Saved data entries

[Start of section]

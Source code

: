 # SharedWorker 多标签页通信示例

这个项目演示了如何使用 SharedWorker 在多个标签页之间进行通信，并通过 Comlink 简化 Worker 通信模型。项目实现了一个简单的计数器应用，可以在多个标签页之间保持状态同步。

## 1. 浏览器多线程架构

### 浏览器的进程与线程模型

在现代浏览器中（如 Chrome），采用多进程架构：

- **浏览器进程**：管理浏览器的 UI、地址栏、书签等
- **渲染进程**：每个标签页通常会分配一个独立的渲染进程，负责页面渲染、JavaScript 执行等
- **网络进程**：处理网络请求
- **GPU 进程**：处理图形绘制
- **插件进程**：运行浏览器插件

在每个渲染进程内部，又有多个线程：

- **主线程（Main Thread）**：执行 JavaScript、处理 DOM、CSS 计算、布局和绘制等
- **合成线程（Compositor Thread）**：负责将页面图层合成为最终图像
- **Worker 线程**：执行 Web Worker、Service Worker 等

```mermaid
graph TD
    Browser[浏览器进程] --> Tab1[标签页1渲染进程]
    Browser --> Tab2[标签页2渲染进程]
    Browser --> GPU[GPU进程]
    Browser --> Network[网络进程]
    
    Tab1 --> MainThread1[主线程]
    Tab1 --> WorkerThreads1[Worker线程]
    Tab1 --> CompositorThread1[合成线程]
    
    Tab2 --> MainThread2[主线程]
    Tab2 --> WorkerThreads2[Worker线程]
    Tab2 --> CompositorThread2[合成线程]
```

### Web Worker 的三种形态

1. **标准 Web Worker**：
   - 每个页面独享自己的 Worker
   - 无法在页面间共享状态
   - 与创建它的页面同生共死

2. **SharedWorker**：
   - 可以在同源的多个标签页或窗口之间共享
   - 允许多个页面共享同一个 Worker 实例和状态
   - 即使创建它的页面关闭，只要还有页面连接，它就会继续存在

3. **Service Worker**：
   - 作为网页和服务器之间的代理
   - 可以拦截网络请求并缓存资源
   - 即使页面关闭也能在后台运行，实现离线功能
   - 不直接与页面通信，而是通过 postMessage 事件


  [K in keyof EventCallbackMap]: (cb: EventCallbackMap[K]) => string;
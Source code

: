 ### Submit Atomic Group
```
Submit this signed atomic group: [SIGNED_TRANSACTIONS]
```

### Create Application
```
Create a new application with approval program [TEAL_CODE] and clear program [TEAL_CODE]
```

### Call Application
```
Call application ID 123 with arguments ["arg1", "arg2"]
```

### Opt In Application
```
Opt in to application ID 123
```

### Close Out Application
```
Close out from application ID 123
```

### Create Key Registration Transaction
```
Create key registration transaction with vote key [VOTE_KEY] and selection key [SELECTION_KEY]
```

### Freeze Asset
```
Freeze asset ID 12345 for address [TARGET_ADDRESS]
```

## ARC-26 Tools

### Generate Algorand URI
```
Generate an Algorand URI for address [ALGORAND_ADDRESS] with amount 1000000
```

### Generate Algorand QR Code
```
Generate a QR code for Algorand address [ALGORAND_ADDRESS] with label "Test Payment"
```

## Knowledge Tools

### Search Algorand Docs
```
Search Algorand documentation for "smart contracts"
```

[End of section]

Copy out each line above, character for character.

Source code

: # SharedWorker 多标签页通信示例

这个项目演示了如何使用 SharedWorker 在多个标签页之间进行通信，并通过 Comlink 简化 Worker 通信模型。项目实现了一个简单的计数器应用，可以在多个标签页之间保持状态同步。

## 1. 浏览器多线程架构

### 浏览器的进程与线程模型

在现代浏览器中（如 Chrome），采用多进程架构：

- **浏览器进程**：管理浏览器的 UI、地址栏、书签等
- **渲染进程**：每个标签页通常会分配一个独立的渲染进程，负责页面渲染、JavaScript 执行等
- **网络进程**：处理网络请求
- **GPU 进程**：处理图形绘制
- **插件进程**：运行浏览器插件

在每个渲染进程内部，又有多个线程：

- **主线程（Main Thread）**：执行 JavaScript、处理 DOM、CSS 计算、布局和绘制等
- **合成线程（Compositor Thread）**：负责将页面图层合成为最终图像
- **Worker 线程**：执行 Web Worker、Service Worker 等

```mermaid
graph TD
    Browser[浏览器进程] --> Tab1[标签页1渲染进程]
    Browser --> Tab2[标签页2渲染进程]
    Browser --> GPU[GPU进程]
    Browser --> Network[网络进程]
    
    Tab1 --> MainThread1[主线程]
    Tab1 --> WorkerThreads1[Worker线程]
    Tab1 --> CompositorThread1[合成线程]
    
    Tab2 --> MainThread2[主线程]
    Tab2 --> WorkerThreads2[Worker线程]
    Tab2 --> CompositorThread2[合成线程]
```

### Web Worker 的三种形态

1. **标准 Web Worker**：
   - 每个页面独享自己的 Worker
   - 无法在页面间共享状态
   - 与创建它的页面同生共死

2. **SharedWorker**：
   - 可以在同源的多个标签页或窗口之间共享
   - 允许多个页面共享同一个 Worker 实例和状态
   - 即使创建它的页面关闭，只要还有页面连接，它就会继续存在

3. **Service Worker**：
   - 作为网页和服务器之间的代理
   - 可以拦截网络请求并缓存资源
   - 即使页面关闭也能在后台运行，实现离线功能
   - 不直接与页面通信，而是通过 postMessage 事件


  [K in keyof EventCallbackMap]: (cb: EventCallbackMap[K]) => string;
Source code

: ### Submit Atomic Group
```
Submit this signed atomic group: [SIGNED_TRANSACTIONS]
```

### Create Application
```
Create a new application with approval program [TEAL_CODE] and clear program [TEAL_CODE]
```

### Call Application
```
Call application ID 123 with arguments ["arg1", "arg2"]
```

### Opt In Application
```
Opt in to application ID 123
```

### Close Out Application
```
Close out from application ID 123
```

### Create Key Registration Transaction
```
Create key registration transaction with vote key [VOTE_KEY] and selection key [SELECTION_KEY]
```

### Freeze Asset
```
Freeze asset ID 12345 for address [TARGET_ADDRESS]
```

## ARC-26 Tools

### Generate Algorand URI
```
Generate an Algorand URI for address [ALGORAND_ADDRESS] with amount 1000000
```

### Generate Algorand QR Code
```
Generate a QR code for Algorand address [ALGORAND_ADDRESS] with label "Test Payment"
```

## Knowledge Tools

### Search Algorand Docs
```
Search Algorand documentation for "smart contracts"
```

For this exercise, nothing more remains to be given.